This post deals with abuse and might be triggering for some readers. If this post brings up any issues for you, or if you just feel like you need to speak to someone, please call 1800 RESPECT (1800 737 732).
I knew this evening all too well. No, it wasn’t deja vu, it was something much more confounding. It was a nightmare I had lived and dreamt of too many times.
I was about to spend an evening fighting and crying with my husband. I felt it coming. He had a therapy appointment earlier that day and it didn’t go well, meaning the doctor didn’t prescribe him an amphetamine.

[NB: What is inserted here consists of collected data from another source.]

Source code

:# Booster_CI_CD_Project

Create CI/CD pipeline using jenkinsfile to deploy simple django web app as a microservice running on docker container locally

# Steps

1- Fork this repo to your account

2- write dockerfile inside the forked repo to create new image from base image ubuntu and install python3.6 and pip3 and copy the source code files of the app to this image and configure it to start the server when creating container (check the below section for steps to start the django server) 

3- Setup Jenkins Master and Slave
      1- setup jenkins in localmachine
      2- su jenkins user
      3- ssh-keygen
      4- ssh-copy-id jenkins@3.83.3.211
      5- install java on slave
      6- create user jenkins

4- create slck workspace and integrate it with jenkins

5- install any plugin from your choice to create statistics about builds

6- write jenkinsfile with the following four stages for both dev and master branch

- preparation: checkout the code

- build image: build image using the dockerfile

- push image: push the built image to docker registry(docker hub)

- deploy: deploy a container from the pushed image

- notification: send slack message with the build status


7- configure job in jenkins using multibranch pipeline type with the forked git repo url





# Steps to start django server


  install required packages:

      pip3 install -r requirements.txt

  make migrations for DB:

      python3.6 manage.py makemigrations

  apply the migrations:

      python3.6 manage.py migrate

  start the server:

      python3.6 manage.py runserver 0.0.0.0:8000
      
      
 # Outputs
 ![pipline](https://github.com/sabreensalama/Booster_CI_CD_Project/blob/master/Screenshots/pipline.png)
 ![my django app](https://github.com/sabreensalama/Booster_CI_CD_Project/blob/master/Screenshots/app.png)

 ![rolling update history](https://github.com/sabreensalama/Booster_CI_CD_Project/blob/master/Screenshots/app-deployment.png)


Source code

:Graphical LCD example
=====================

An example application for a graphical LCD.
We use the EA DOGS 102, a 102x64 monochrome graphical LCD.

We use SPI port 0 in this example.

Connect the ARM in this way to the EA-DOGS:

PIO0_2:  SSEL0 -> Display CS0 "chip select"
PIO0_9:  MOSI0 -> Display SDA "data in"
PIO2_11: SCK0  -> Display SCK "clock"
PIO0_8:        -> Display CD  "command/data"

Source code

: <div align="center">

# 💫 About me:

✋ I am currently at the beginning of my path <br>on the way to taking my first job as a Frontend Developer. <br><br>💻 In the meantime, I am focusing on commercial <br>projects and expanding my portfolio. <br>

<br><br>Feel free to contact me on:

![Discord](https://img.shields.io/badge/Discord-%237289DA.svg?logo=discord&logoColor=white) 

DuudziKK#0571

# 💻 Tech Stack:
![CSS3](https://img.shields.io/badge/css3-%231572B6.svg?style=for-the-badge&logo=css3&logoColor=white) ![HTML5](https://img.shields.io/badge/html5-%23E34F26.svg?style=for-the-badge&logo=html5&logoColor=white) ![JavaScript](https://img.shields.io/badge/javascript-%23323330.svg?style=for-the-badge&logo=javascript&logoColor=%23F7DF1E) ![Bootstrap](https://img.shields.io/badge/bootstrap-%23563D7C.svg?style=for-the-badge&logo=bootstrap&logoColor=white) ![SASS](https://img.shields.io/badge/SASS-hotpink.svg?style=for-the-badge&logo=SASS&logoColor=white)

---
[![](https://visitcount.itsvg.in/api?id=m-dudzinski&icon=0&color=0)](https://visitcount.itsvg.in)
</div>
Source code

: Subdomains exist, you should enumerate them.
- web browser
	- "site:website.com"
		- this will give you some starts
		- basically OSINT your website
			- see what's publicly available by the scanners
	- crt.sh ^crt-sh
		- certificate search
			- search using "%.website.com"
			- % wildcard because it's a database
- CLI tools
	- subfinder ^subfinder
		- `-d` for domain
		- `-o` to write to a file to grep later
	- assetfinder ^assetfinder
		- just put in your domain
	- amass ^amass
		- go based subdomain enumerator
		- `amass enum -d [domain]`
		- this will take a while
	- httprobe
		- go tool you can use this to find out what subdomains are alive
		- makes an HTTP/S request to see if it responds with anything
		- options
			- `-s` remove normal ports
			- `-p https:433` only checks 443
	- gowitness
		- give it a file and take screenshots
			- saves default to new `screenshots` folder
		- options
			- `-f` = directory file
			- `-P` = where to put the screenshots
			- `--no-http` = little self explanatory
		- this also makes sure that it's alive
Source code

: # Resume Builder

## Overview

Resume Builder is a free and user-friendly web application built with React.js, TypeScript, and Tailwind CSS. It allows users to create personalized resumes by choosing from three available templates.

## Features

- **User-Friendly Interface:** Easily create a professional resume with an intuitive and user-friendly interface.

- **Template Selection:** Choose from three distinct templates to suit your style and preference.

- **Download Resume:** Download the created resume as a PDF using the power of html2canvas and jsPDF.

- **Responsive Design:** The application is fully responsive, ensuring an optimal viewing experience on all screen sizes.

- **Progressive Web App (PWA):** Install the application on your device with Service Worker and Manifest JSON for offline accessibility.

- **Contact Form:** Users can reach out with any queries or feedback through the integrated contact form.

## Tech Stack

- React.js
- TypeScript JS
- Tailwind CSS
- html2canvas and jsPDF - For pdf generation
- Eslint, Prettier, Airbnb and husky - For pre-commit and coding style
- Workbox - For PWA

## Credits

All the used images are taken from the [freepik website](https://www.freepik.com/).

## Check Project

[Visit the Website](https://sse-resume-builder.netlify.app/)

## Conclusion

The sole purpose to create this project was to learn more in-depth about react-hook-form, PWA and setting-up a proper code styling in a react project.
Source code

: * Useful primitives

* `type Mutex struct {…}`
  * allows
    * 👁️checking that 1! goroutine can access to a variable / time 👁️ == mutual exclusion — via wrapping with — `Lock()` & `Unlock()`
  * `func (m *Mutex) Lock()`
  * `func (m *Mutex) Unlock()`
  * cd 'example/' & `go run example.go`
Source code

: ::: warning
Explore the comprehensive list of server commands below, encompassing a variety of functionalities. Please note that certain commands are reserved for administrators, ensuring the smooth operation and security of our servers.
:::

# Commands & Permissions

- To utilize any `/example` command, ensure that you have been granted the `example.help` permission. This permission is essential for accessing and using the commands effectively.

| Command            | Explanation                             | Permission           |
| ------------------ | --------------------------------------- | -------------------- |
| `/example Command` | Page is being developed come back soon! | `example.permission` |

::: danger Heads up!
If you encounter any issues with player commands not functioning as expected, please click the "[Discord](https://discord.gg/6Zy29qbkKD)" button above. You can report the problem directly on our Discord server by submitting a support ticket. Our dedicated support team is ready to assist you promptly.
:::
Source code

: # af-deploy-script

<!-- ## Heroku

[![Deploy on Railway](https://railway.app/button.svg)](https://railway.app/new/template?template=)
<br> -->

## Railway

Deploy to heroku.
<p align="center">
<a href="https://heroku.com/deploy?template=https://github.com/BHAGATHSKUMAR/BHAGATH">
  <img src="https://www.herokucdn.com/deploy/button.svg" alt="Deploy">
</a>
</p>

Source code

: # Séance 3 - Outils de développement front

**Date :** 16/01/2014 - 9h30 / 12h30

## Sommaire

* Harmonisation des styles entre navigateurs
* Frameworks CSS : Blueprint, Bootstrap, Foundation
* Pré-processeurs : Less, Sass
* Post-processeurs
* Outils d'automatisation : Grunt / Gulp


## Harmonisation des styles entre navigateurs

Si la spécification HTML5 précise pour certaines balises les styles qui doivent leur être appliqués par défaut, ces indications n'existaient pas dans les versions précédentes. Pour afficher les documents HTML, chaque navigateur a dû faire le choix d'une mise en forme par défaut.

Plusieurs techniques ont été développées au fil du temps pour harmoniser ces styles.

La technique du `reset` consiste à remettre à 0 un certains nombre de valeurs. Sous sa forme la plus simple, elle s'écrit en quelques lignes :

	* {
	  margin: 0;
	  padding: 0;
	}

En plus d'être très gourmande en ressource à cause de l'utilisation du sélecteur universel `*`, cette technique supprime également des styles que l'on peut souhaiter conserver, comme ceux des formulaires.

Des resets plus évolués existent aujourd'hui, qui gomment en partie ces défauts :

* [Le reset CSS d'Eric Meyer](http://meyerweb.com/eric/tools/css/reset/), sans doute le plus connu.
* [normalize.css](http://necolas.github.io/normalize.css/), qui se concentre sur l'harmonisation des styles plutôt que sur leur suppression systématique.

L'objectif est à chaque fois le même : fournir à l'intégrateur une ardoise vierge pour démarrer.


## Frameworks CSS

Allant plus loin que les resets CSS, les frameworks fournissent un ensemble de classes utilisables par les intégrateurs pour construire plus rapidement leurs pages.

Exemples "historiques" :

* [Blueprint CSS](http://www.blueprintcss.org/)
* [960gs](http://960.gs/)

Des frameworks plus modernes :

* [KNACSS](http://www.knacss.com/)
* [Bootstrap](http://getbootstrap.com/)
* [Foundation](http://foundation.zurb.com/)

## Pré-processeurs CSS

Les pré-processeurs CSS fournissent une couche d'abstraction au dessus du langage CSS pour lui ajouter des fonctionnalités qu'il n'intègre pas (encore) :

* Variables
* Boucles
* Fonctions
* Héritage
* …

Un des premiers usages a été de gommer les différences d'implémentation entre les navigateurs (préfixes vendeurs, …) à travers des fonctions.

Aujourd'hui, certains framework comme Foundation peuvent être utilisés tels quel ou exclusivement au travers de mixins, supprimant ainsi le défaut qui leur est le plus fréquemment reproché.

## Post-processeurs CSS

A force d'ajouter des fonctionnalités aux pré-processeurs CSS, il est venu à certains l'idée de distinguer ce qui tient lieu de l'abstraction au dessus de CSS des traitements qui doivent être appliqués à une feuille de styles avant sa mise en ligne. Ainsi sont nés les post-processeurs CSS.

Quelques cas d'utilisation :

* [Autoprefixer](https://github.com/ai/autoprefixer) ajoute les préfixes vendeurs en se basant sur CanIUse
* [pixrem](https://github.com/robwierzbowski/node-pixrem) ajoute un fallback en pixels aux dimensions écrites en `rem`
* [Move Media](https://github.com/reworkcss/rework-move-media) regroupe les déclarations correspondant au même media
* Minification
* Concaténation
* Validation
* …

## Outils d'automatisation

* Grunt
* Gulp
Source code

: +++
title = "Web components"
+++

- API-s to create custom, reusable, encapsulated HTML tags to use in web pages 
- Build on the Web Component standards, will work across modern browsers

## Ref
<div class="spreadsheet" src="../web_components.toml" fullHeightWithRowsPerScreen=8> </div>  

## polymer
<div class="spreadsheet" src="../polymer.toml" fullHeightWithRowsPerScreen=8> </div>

Whenever a doctor didn’t give him Xanax or Adderall, he claimed they didn’t know what they were doing, calling them “hacks”. He would never see them again. He would never take any advice they offered as valid.
Watch: Women and Violence - The hidden numbers. Post continues below.
We’d been through this over and over, trying different therapists. I was lucky If he saw anyone more than once.
Eventually, he would quit altogether until the next time I threatened to leave, convincing me it was me who needed the help. He’d then go about his life, residing within the same delusions of grandeur as before.
Our fights were violent. What would begin with yelling and cursing would most certainly evolve into physical violence.
The physical abuse was usually self-inflicted - he would put me in scenarios where I had to behave a certain way or risk him banging his head on the wall repeatedly, cutting his forearm, or throwing himself down the stairs.
Hurting himself was the punishment he gave me for not “being good enough”.
Going down the stairs was a favourite of his, and it was composed of multiple layers of emotional abuse.
See, not only did he sling himself as fast as he could down a full flight of stairs, but he would also be completely still at the bottom. He would not move even after I approached him.
What type of person would I be if I didn’t check to see that he was okay, that he was breathing, that nothing was broken?
Inevitably though, no matter what kind of show he would put on, he would be perfectly fine, and he would try to shame me for my delayed response. He could have been dead. Did I not love him?